In July 2002, I participated in my second international research conference: ICAD 2002 in Kyoto, Japan. During my visit to Todai-ji in Nara, I tried to pass through the Buddha-nostril-sized hole in a wooden column, but I failed. This, it is said, gives a person bad luck for a decade. So ten years later, with more white in my beard and hair, I return to the very same spot where children have no trouble. This time, I made it! (But not without the help of two Japanese ladies who pulled with all their might to free this previously-unenlightened gaijin.) After passing through, I did feel enlightened --- until I realized that this means I am just a husk of my former fit self. Either way, it goes on my resume: "Nov. 5, 2012: successfully passed through a hole the size of the great Buddha's nostril."

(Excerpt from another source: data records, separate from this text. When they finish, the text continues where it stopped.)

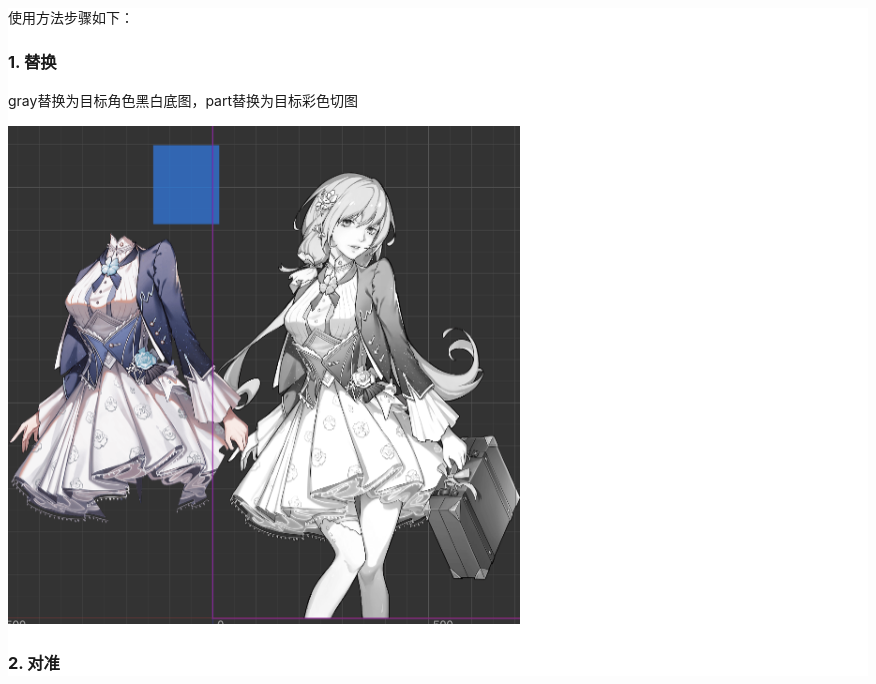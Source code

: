 使用方法步骤如下：

### 1. 替换

gray替换为目标角色黑白底图，part替换为目标彩色切图

<img src="README_PIC/avatar_test_step_1.png" alt="avatar_test_step_1" style="zoom:50%;" />

### 2. 对准
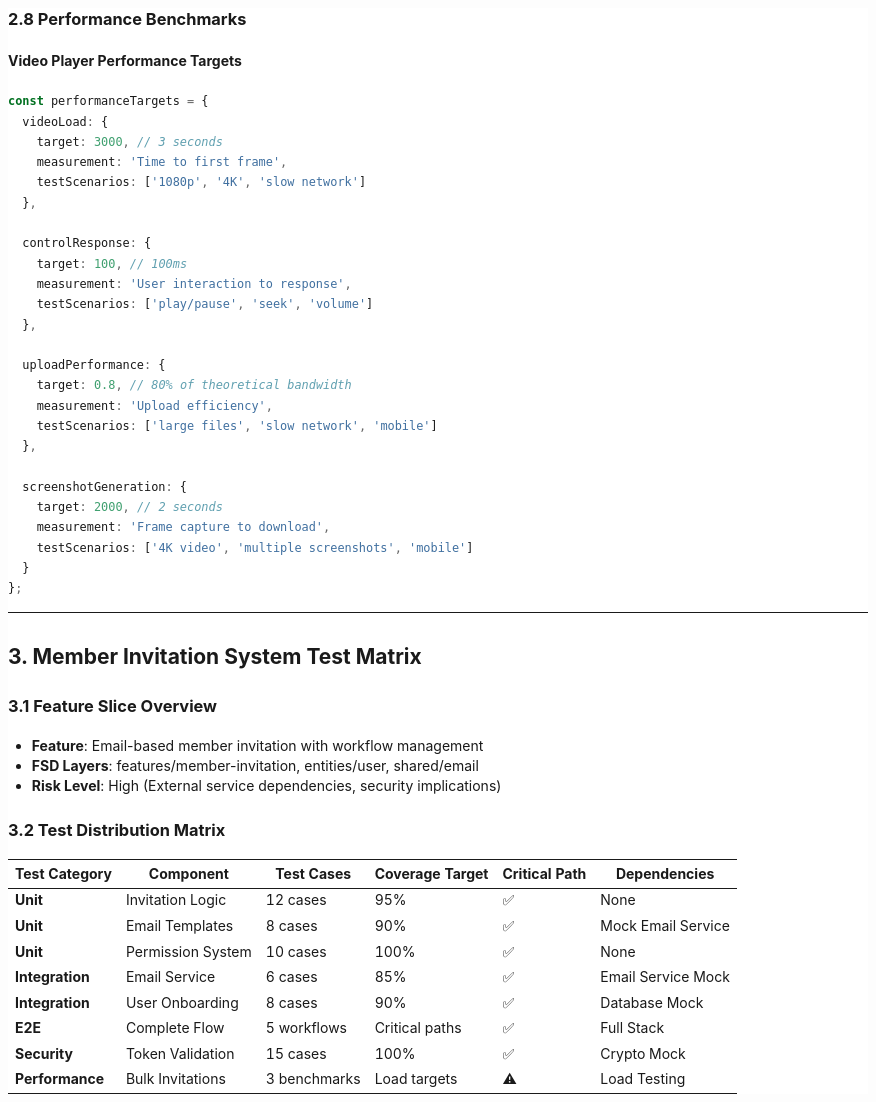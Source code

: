 ### 2.8 Performance Benchmarks

#### Video Player Performance Targets
```typescript
const performanceTargets = {
  videoLoad: {
    target: 3000, // 3 seconds
    measurement: 'Time to first frame',
    testScenarios: ['1080p', '4K', 'slow network']
  },
  
  controlResponse: {
    target: 100, // 100ms
    measurement: 'User interaction to response',
    testScenarios: ['play/pause', 'seek', 'volume']
  },
  
  uploadPerformance: {
    target: 0.8, // 80% of theoretical bandwidth
    measurement: 'Upload efficiency',
    testScenarios: ['large files', 'slow network', 'mobile']
  },
  
  screenshotGeneration: {
    target: 2000, // 2 seconds
    measurement: 'Frame capture to download',
    testScenarios: ['4K video', 'multiple screenshots', 'mobile']
  }
};
```

---

## 3. Member Invitation System Test Matrix

### 3.1 Feature Slice Overview
- **Feature**: Email-based member invitation with workflow management
- **FSD Layers**: features/member-invitation, entities/user, shared/email
- **Risk Level**: High (External service dependencies, security implications)

### 3.2 Test Distribution Matrix

| Test Category | Component | Test Cases | Coverage Target | Critical Path | Dependencies |
|---------------|-----------|------------|-----------------|---------------|--------------|
| **Unit** | Invitation Logic | 12 cases | 95% | ✅ | None |
| **Unit** | Email Templates | 8 cases | 90% | ✅ | Mock Email Service |
| **Unit** | Permission System | 10 cases | 100% | ✅ | None |
| **Integration** | Email Service | 6 cases | 85% | ✅ | Email Service Mock |
| **Integration** | User Onboarding | 8 cases | 90% | ✅ | Database Mock |
| **E2E** | Complete Flow | 5 workflows | Critical paths | ✅ | Full Stack |
| **Security** | Token Validation | 15 cases | 100% | ✅ | Crypto Mock |
| **Performance** | Bulk Invitations | 3 benchmarks | Load targets | ⚠️ | Load Testing |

With that, the video of my first presentation at MIRUM (An Analysis of the GTZAN Music Genre Dataset) is now online thanks to Steve Tjoa --- fellow researcher in applying sparse approximation to audio and music signal processing. Thanks Steve!
After a very long series of flights from Copenhagen, I am happy to be in Nara at the 2012 ACM Workshop on Music Information Retrieval with User-Centered and Multimodal Strategies. Today I present two of my papers, hopefully as awake as I can.

The first is "An Analysis of the GTZAN Music Genre Dataset". My one-line summary is: This dataset, used in more than 20% of work on music genre recognition, has the following problems: replicas, mislabelings, and distortions. The index I have created of the contents are here. (If you have information leading to the identification of those missing, please mail me! :)

The second paper is "Two Systems for Automatic Music Genre Recognition: What Are They Really Recognizing?" My one-line summary is: High accuracy genre recognition systems behave strangely enough to warrant revisiting the idea that any of them can recognize genre. To reproduce my experiments, I make available all my code here.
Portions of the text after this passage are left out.